At first, I went to King Saud University. It is so huge! The campus is spread over thousands of acres. Their Preparatory school, which is just opposite my hotel, is bigger than the entire main building of Bombay University with the surrounding grounds (at Fort). You don't see many students as they must be arriving/departing from parking areas. Anyways, so I went in, and began searching for the actual venue. I called up the office of the examinations secretary a few times and so, managed to locate the building. However, the entry and exit roads are extremely complicated. You cannot enter the areas freely and have to get used to the ways - entering the wrong way is never an option as all the ways are just 1 vehicle in breadth, and have spikes installed on the ground to enable entry only from one side and not the other. This was a bit off-putting, and eventually, I went to the visitor's parking lot and parked my car. I then walked back to the venue and scouted out the ground floor of the college of medicine to see where I would be sitting for the exam after a few days. It was just as well I did, because, in retrospect, I would have been unable to find my way if I had decided to go on the day of the exams.
Near a small village

From here, I returned to King Abdullah Road, and stopped at a McD for snacks. I still did not know where to stay. I called up my net friend Mohd. Siddiqui, who told me he had booked a room for me in an area known as Haara. When I asked someone how far it was, I learned that Haara was 25 km from where I was, and would be more than 20 km from the University. Thus, Haara was NOT an option.

Approaching the outskirts of Riyadh
I hailed a youth who looked Asian. I requested him to guide me. He actually stood with me and drew the map of the area on a large A4 sheet, then guided me to a rental apartment which was just 2-3 minutes from one of the entrances of the University. It was next to a Panda store, on the corner of Prince Turki Road and a side road in Nakheel area. It was also opposite the Prep school that I mentioned above. I thanked the man ... he told me he was a Pakistani in response to my question as to where he hailed from. Bless him. 

A view from the car of an interesting hill-scape
I drove to the site mentioned by him. The hotel I finally took a room in is called Mersal Suites. It was a very fine accommodation, and I settled in at around 5 p.m., thoroughly exhausted after a very very hard drive. On the other hand, though, I was thrilled to be here, as I looked forward to a lot of interesting time post-exams.

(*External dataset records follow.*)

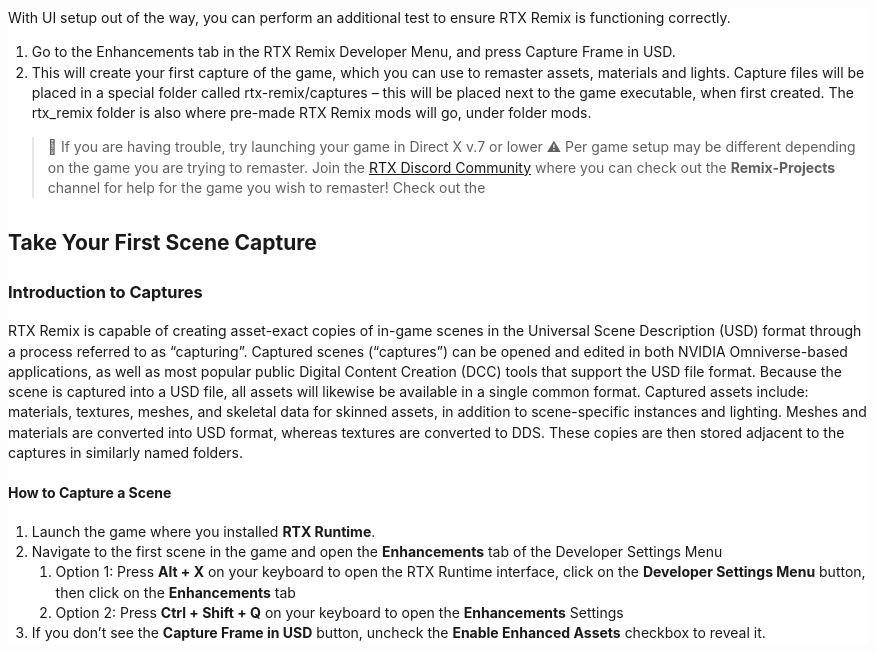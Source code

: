 With UI setup out of the way, you can perform an additional test to ensure RTX Remix is functioning correctly.

1. Go to the Enhancements tab in the RTX Remix Developer Menu, and press Capture Frame in USD.
2. This will create your first capture of the game, which you can use to remaster assets, materials and lights. Capture files will be placed in a special folder called rtx-remix/captures – this will be placed next to the game executable, when first created. The rtx_remix folder is also where pre-made RTX Remix mods will go, under folder mods.

> 📝  If you are having trouble, try launching your game in Direct X v.7 or lower
> ⚠️ Per game setup may be different depending on the game you are trying to remaster.  Join the [RTX Discord Community](http://discord.gg/rtxremix) where you can check out the **Remix-Projects** channel for help for the game you wish to remaster!  Check out the


## Take Your First Scene Capture




### Introduction to Captures

RTX Remix is capable of creating asset-exact copies of in-game scenes in the Universal Scene Description (USD) format through a process referred to as “capturing”. Captured scenes (“captures”) can be opened and edited in both NVIDIA Omniverse-based applications, as well as most popular public Digital Content Creation (DCC) tools that support the USD file format.   Because the scene is captured into a USD file, all assets will likewise be available in a single common format. Captured assets include: materials, textures, meshes, and skeletal data for skinned assets, in addition to scene-specific instances and lighting.  Meshes and materials are converted into USD format, whereas textures are converted to DDS. These copies are then stored adjacent to the captures in similarly named folders.

#### How to Capture a Scene

1. Launch the game where you installed **RTX Runtime**.
2. Navigate to the first scene in the game and open the **Enhancements** tab of the Developer Settings Menu
    1. Option 1: Press **Alt + X** on your keyboard to open the RTX Runtime interface, click on the **Developer Settings Menu** button, then click on the **Enhancements** tab
    2. Option 2: Press **Ctrl + Shift + Q** on your keyboard to open the **Enhancements** Settings
3. If you don’t see the **Capture Frame in USD** button, uncheck the **Enable Enhanced Assets** checkbox to reveal it.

That's it for now.                                                           
Do write in with your comments!

P.S. Here is a list of the towns one passes as one travels from Al Muwayh to Riyadh:

Zalm (54 km)
Houmiyat (140 km)
Al Khasra (259 km)
Halban (307 km)
Tuhayyh/Sanaam ( 351 km)
Ruwaydah ( 362 km)
Mizel (417 km)
Quwaiyyah (432 km)
Al Jelleh (490 km)
Muzaymiah (537 km)
Kharj (575 km)

In addition to the above, there are off-shoots to tens of other places, but I haven't named them since these places are not ON the highway, but off it, at a variable distance from the highway. You get to know them only because of the link to the roads that lead to these places.